Further, Justice Dunphy found that in this case the delay was explainable and incurred in good faith. In coming to this conclusion, Justice Dunphy acknowledged that the application was brought very close to the end of the six-month period but considered that Mr. Aquilina’s death was sudden and unexpected. In addition to the time taken to grieve, time was needed to look for a Will and make inquiries of Mr. Aquilina’s lawyer. Justice Dunphy also took note of the complexities of the estate.
Finally, Justice Dunphy considered whether anyone would be substantially prejudiced by the delay. Confirming that the prejudice to be considered in this context is the prejudice inherent in time, Justice Dunphy explained that the following types of prejudice must be weighed:
Deferring the time to make an election has consequences. Beneficiaries will be delayed in receiving some or all of their entitlements. The estate will either be prohibited from distributing or will have to reserve assets sufficient to enable it to account for either election. Estate administration is a complex enough affair without having the road map of knowing who is intended to get what effectively taken out of the administrators’ hands for an extended period of time. Some asset values may change over time. Having all or a substantial portion of the estate effectively frozen is a burden on the estate and upon its beneficiaries the materiality of which is a function of its duration.

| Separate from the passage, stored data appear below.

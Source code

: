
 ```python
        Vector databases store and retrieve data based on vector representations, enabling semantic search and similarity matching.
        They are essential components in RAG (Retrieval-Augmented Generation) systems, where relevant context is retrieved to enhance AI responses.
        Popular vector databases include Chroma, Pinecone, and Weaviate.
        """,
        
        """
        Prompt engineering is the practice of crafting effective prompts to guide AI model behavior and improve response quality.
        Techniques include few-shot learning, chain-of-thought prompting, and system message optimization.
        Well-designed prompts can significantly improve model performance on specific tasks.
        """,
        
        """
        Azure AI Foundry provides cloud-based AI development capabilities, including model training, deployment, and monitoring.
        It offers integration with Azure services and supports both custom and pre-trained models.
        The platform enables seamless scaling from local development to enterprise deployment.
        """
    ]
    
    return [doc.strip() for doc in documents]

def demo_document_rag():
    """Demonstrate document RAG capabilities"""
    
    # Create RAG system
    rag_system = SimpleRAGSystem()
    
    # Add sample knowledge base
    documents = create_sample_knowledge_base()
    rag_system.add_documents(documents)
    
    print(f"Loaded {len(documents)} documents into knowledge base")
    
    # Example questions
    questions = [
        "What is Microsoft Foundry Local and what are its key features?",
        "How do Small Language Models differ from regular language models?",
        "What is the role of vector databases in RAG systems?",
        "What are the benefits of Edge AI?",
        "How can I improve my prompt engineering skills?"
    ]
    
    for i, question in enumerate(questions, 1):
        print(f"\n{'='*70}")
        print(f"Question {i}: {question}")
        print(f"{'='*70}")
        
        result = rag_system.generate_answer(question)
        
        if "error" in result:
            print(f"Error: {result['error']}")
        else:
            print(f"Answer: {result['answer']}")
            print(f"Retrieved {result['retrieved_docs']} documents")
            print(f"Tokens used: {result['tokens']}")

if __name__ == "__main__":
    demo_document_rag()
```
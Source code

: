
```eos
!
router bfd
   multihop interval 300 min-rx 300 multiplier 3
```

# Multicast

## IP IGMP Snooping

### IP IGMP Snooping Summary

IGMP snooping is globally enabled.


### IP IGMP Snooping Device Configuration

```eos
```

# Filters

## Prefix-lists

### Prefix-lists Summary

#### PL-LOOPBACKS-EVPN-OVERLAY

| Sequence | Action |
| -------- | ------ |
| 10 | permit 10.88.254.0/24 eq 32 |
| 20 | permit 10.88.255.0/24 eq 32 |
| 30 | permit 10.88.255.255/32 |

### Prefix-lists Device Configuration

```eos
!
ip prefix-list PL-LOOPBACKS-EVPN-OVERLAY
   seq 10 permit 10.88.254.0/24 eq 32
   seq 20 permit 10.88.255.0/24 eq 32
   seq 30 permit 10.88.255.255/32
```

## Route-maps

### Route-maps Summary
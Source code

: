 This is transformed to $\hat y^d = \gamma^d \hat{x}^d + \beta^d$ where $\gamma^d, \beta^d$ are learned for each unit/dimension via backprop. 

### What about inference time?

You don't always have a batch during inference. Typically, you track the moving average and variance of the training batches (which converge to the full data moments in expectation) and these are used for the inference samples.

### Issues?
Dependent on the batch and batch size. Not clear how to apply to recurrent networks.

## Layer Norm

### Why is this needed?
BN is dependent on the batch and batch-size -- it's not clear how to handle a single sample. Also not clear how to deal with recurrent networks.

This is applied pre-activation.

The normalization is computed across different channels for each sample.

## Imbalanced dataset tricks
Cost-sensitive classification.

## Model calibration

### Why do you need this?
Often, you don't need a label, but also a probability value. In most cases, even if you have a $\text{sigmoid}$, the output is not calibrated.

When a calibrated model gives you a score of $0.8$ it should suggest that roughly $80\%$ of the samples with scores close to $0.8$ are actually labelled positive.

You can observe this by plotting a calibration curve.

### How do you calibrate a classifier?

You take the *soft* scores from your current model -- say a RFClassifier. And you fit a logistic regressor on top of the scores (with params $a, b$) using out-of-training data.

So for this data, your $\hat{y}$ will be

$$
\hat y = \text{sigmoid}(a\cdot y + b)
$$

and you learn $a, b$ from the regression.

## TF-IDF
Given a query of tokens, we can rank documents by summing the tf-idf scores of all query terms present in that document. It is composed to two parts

In this case, if the extension was not granted, the estate would be distributed in accordance with the laws of intestacy. This would mean that Mrs. Aquilina would be entitled to a preferential share of the estate (currently equaling $200,000); and the remainder would be divided so that one-third of the estate would be distributed to Mrs. Aquilina, and two-thirds of the estate would be divided between Mr. Aquilina’s three adult children. Mr. Aquilina’s three children confirmed they did not oppose the motion. In light of such confirmation from the adult children, the fact that the estate did not yet have an administrator, and that it would likely be months before the estate would be in a position to consider first steps, Justice Dunphy concluded the prejudice to the estate would be very slight.
Mrs. Aquilina had requested a two-year extension. In the end, Justice Dunphy granted an extension of one year without prejudice to Mrs. Aquilina applying for a further extension should circumstances warrant, which extension applied to: “(i) the time to make an election; (ii) the time for the deemed election to apply; (iii) the time to commence an equalization application; and (iv) the time during which the distribution of the Estate is suspended.”